(TASK OBJECTIVE)
Lines below that include "analysis" are the answer; copy each one.
** Opening EXERCISE MATERIAL block **
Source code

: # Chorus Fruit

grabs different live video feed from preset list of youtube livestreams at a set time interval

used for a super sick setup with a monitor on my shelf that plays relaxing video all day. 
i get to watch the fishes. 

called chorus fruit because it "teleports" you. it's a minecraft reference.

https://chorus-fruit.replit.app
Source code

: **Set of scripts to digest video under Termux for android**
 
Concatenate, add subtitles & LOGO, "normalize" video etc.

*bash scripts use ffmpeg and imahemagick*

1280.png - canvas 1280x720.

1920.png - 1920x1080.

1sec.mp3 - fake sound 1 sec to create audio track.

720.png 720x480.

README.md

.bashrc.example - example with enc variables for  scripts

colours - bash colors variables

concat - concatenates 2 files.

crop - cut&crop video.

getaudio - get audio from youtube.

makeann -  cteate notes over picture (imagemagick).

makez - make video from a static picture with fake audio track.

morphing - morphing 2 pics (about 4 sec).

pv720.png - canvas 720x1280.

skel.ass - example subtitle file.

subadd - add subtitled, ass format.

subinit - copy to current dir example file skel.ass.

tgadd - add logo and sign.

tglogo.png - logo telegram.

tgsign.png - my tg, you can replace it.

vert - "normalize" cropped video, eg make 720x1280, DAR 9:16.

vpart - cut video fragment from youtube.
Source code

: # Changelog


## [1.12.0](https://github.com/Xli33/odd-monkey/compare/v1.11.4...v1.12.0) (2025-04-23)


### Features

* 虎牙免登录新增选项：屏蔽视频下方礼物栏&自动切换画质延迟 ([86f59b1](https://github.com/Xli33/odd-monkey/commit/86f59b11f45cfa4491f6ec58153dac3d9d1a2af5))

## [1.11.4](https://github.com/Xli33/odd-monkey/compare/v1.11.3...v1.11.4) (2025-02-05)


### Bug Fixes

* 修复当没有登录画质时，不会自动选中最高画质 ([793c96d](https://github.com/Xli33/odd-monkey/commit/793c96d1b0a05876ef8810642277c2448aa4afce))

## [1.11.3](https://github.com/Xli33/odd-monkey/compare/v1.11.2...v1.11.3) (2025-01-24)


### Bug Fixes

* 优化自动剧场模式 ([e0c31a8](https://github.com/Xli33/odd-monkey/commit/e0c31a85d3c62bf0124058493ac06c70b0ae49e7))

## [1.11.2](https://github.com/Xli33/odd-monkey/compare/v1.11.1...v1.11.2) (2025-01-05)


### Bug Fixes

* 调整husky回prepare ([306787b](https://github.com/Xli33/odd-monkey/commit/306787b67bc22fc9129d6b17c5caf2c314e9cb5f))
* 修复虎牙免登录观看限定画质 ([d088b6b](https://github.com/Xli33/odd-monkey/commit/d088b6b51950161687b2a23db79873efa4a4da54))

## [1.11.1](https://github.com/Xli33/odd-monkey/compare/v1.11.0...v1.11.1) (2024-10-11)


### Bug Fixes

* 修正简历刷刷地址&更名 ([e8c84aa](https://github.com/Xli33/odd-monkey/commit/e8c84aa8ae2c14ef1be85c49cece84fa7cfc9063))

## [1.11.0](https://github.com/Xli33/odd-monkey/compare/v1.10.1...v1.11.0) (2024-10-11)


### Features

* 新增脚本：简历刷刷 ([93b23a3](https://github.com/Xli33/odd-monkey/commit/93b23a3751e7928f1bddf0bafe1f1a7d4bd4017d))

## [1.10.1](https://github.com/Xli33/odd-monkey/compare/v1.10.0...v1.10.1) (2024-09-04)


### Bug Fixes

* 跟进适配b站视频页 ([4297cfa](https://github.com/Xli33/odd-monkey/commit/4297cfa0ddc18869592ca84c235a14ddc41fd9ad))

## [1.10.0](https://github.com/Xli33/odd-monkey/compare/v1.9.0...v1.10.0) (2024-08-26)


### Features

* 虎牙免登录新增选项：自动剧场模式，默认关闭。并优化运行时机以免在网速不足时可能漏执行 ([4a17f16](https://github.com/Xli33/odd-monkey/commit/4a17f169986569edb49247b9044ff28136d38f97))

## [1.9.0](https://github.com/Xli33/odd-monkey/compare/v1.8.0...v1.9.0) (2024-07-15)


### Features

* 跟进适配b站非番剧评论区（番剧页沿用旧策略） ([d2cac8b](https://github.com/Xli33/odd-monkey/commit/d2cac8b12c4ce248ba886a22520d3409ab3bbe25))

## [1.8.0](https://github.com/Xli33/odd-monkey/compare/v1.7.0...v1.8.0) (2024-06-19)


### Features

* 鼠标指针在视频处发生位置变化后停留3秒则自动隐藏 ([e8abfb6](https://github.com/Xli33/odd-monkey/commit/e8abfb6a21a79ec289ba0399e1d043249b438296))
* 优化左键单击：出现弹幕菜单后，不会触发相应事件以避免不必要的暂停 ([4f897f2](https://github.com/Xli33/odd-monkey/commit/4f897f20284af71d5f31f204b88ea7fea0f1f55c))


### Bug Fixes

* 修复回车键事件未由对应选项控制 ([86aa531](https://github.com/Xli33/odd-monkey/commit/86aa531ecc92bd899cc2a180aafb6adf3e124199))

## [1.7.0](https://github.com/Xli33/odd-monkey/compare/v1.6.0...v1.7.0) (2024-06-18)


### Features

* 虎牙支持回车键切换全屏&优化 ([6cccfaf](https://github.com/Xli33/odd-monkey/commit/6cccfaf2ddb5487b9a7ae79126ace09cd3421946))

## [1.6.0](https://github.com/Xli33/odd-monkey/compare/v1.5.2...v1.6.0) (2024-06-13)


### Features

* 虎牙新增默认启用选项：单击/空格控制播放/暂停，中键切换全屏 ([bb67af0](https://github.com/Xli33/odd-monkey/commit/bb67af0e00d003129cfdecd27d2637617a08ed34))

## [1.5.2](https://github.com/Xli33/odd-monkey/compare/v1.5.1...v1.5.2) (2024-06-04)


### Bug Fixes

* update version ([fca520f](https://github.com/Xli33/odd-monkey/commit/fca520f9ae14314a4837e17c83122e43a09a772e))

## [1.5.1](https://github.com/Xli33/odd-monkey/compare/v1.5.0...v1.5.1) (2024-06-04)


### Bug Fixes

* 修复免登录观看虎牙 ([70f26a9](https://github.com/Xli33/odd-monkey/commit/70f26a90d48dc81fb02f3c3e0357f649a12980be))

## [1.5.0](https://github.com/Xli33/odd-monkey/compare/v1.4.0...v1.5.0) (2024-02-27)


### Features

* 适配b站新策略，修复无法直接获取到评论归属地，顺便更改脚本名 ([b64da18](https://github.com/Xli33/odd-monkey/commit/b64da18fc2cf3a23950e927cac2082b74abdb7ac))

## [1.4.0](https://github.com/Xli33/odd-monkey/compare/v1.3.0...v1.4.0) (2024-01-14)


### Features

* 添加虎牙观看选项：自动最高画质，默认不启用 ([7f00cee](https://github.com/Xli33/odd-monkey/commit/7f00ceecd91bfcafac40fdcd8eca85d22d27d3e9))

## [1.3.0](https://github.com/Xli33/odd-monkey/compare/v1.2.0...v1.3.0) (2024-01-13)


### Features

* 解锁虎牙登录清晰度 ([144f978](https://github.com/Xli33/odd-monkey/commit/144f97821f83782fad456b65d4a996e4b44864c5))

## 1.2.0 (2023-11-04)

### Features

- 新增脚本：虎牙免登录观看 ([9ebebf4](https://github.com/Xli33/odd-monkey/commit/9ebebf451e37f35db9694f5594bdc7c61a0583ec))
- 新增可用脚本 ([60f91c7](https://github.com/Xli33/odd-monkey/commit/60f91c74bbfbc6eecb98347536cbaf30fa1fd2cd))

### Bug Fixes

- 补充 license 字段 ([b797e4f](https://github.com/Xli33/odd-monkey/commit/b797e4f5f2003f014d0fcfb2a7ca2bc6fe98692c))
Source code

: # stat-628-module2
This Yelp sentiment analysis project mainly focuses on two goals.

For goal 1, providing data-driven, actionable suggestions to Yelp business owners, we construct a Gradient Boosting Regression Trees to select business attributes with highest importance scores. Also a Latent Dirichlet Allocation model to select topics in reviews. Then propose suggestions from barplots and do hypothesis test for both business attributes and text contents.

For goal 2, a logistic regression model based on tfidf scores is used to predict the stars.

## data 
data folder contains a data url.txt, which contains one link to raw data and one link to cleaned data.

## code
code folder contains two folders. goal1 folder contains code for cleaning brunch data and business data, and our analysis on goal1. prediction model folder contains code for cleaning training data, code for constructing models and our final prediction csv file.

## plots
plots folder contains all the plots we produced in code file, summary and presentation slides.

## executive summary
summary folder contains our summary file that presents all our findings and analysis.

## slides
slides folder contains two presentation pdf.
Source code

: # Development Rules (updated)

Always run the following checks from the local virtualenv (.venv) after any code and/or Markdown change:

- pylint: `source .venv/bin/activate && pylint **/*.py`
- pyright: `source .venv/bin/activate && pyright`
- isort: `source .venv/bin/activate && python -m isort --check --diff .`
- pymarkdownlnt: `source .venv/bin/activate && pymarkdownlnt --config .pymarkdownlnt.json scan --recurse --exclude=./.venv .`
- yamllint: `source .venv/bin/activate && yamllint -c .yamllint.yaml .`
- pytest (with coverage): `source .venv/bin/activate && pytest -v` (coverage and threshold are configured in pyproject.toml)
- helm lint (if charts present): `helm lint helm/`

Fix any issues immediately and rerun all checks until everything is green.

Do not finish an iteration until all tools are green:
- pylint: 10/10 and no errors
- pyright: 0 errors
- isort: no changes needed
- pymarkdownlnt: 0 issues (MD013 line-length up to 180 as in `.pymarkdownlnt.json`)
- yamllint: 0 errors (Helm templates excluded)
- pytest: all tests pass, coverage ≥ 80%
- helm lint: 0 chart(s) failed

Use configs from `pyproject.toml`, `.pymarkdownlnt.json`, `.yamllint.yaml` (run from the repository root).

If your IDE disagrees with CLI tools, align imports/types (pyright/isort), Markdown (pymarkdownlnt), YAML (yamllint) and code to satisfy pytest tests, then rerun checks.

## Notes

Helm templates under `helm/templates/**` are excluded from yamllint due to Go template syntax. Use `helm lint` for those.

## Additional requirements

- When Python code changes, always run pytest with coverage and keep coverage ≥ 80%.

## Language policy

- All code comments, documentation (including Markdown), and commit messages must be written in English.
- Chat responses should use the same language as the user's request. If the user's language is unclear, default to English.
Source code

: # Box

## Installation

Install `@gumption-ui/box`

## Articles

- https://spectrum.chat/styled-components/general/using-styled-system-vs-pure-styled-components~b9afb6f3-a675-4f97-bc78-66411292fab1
** Closing EXERCISE MATERIAL block **
(SOLUTION TO THE EXERCISE)
This Yelp sentiment analysis project mainly focuses on two goals.
code folder contains two folders. goal1 folder contains code for cleaning brunch data and business data, and our analysis on goal1. prediction model folder contains code for cleaning training data, code for constructing models and our final prediction csv file.
summary folder contains our summary file that presents all our findings and analysis.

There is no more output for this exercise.